Responsible pregnant women make the development of their child a top priority. As such, women put lots of importance on the healthy diet that promotes the development of their babies during pregnancy. Omega-3 is the star of such diets, and it is well-known as safe and healthy not just for pregnant women but also those who are nursing or are simply planning to be pregnant.
Omega-3 fatty acids are well known to give a boost to a baby’s development. The best ones can found in fish products, notably good old fish meat and fish oil supplements. Both are well-known as excellent sources of two kinds of Omega-3, namely docosahexaenoic acid (DHA) and eicosapentaenoic acid (EPA). This the question: which among fish and fish oil supplements is the superior source of Omega-3?
Some can argue out of a simple common sense that fish oil, albeit artificially manufactured, has a better concentration of Omega-3 than the same amount of fish. Whether or not this is true, experts say that one is better off getting their Omega-3 by eating a whole fish. Certain studies have suggested that eating an actual fish can provide more consistent benefits than fish oil supplements as most fish species sold in the market make for good sources of iodine, lean protein, selenium, Vitamin D, and a whole lot more on top of the Omega-3 fatty acids that you are looking for it. For this reason, doctors and the Food and Drug Administration (FDA) itself recommend women to eat a diet that includes 8 to 12 oz. of seafood in a week. The equates to getting an average amount of 250 mg. of Omega-3 per day.
However, we do have one little problem with fish as well as other seafood. Some species are known to have high levels of mercury which does the exact opposite of Omega-3 – Mercury inhibits brain development. Environment Working Group (EWG) has recently released a report that shows how following FDA’s guidelines on seafood consumption may harm babies by exposing them to more mercury than Omega-3.
The group has made recommendations for pregnant or nursing women to aim for a weekly serving of 1 to 4 oz. of fish that’s low in mercury and high in Omega-3. The best seafood species that fit EWG’s list include the Atlantic mackerel, mussels, rainbow trout, sardines, and wild salmon.
Unfortunately, it appears that not everyone has the palate for fish. While the more informed part of the populace worry about fish’s mercury content and other contaminants, some are concerned about sustainability. There are also others who simply can’t eat fish and other marine produce due to dietary reasons like vegetarianism, religious dietary restrictions, or plain and straightforward lack or scarcity of seafood in the area, a case where getting seafood is more of a hassle than what it’s worth. Regardless of their reason, these people will find a viable and excellent alternative source of Omega-3 in fish oil supplements.

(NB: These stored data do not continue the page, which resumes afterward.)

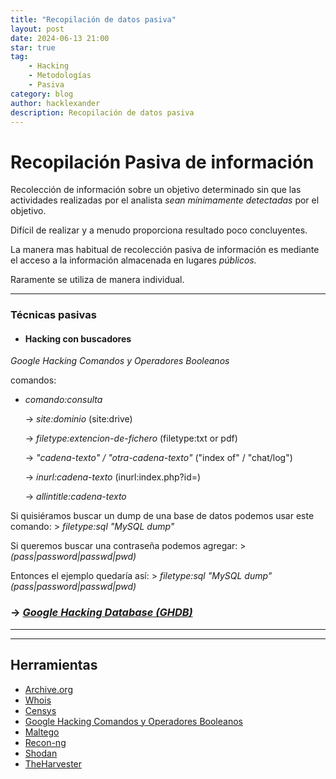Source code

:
 ```yaml
---
title: "Recopilación de datos pasiva"
layout: post
date: 2024-06-13 21:00
star: true
tag:
    - Hacking 
    - Metodologías 
    - Pasiva
category: blog
author: hacklexander
description: Recopilación de datos pasiva 
---
```



# Recopilación Pasiva de información 


Recolección de información sobre un objetivo determinado sin que las actividades realizadas por el analista *sean mínimamente detectadas* por el objetivo.

Difícil de realizar y a menudo proporciona resultado poco concluyentes. 

La manera mas habitual de recolección pasiva de información es mediante el acceso a la información almacenada en lugares *públicos.*

Raramente se utiliza de manera individual.


---


### Técnicas pasivas


- #### Hacking con buscadores


*Google Hacking Comandos y Operadores Booleanos*

comandos:

   - *comando:consulta*

        -> *site:dominio* (site:drive)

        -> *filetype:extencion-de-fichero* (filetype:txt or pdf)

        -> *"cadena-texto" / "otra-cadena-texto"* ("index of" / "chat/log")

        -> *inurl:cadena-texto* (inurl:index.php?id=)

        -> *allintitle:cadena-texto*



Si quisiéramos buscar un dump de una base de datos podemos usar este comando: > *filetype:sql "MySQL dump"*

Si queremos buscar una contraseña podemos agregar: > *(pass|password|passwd|pwd)* 

Entonces el ejemplo quedaría así: > *filetype:sql "MySQL dump" (pass|password|passwd|pwd)*


### -> *[Google Hacking Database (GHDB)](https://www.exploit-db.com/google-hacking-database?category=8)*


---
---


## Herramientas

- [Archive.org]({{site.url}}/pasiva-archive_org/)
- [Whois]({{site.url}}/pasiva-whois/)
- [Censys]({{site.url}}/pasiva-cencys/)
- [Google Hacking Comandos y Operadores Booleanos]({{site.url}}/pasiva-google-hacking/)
- [Maltego]({{site.url}}/pasiva-maltego/)
- [Recon-ng]({{site.url}}/pasiva-recon-ng/)
- [Shodan]({{site.url}}/pasiva-shodan/)
- [TheHarvester]({{site.url}}/pasiva-theHarvester/)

Individuals who eat fish have the advantage of effortlessly getting FDA’s recommended amount of Omega-3 from just their diet. On the other hand, vegetarians and everyone else who don’t eat fish will need fish oil supplements to add to their consumption, although this can sometimes prove expensive. Fortunately, they also have the option of going for alternative sources like nuts, vegetables, and related products which include canola oil, chia seeds, flax seeds, soybean oil. These alternative Omega-3 sources contain a third fatty acid known as alpha-linolenic acid (ALA). However, these sources are not as efficient as seafood and fish oil supplements when it comes to providing essential fatty acids to pregnant women.
That said, fish oil supplements remain as the best alternative source of Omega-3 fatty acids for women who are pregnant or are nursing their children if they are not keen on adding fish or other seafood to their diet. One thing that these women should take note of is that they should not confuse between plain fish oil and fish liver oil. The difference goes beyond that one word, as fish liver oil contain a lot of Vitamin A. Excessive Vitamin A when taken during pregnancy is known to cause birth defects.

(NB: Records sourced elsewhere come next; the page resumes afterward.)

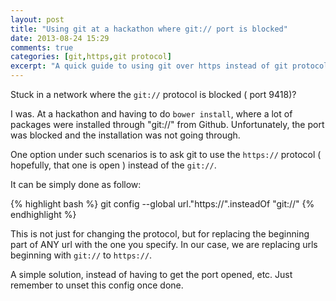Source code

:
 ```yaml
---
layout: post
title: "Using git at a hackathon where git:// port is blocked"
date: 2013-08-24 15:29
comments: true
categories: [git,https,git protocol]
excerpt: "A quick guide to using git over https instead of git protocol when the latter is blocked."
---
```


Stuck in a network where the `git://` protocol is blocked ( port 9418)?

I was. At a hackathon and having to do `bower install`, where a lot of packages were installed through "git://" from Github. Unfortunately, the port was blocked and the installation was not going through.

One option under such scenarios is to ask git to use the `https://` protocol ( hopefully, that one is open ) instead of the `git://`.

It can be simply done as follow:

{% highlight bash %}
git config --global url."https://".insteadOf "git://"
{% endhighlight %}

This is not just for changing the protocol, but for replacing the beginning part of ANY url with the one you specify. In our case, we are replacing urls beginning with `git://` to `https://`. 

A simple solution, instead of having to get the port opened, etc. Just remember to unset this config once done.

The conclusion that we can derive from all these is that fish remains the best source of Omega-3 fatty acids that are essential for pregnancy and nursing women as well, especially since they provide a broad range of benefits that go beyond what Omega-3 can give. Despite the fact that these foods may contain mercury and other contaminants, the right choice of seafood can easily help you avoid or healthily mitigate the accumulation of unwanted stuff in your system. However, fish oil supplements are also an excellent alternative to fish and other seafood, and this is the right fit for people who, for whatever reason, cannot have fish on their dining table.